(Beginning of Data section)

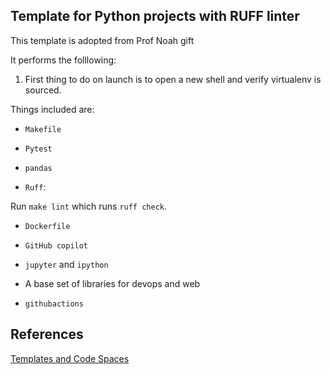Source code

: 
## Template for Python projects with RUFF linter

This template is adopted from Prof Noah gift 

It performs the folllowing:

1. First thing to do on launch is to open a new shell and verify virtualenv is sourced.

Things included are:

* `Makefile`

* `Pytest`

* `pandas`

* `Ruff`:  

Run `make lint` which runs `ruff check`.  
* `Dockerfile`

* `GitHub copilot`

* `jupyter` and `ipython` 

* A base set of libraries for devops and web

* `githubactions`

## References
[Templates and Code Spaces](https://github.com/education/codespaces-teaching-template-py)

(End of Data section)

Exercise brief: All the records above must be retyped exactly, except for their pictures.

Solution for this task:
Source code

: 
## Template for Python projects with RUFF linter

This template is adopted from Prof Noah gift 

It performs the folllowing:

1. First thing to do on launch is to open a new shell and verify virtualenv is sourced.

Things included are:

* `Makefile`

* `Pytest`

* `pandas`

* `Ruff`:  

Run `make lint` which runs `ruff check`.  
* `Dockerfile`

* `GitHub copilot`

* `jupyter` and `ipython` 

* A base set of libraries for devops and web

* `githubactions`

## References
[Templates and Code Spaces](https://github.com/education/codespaces-teaching-template-py)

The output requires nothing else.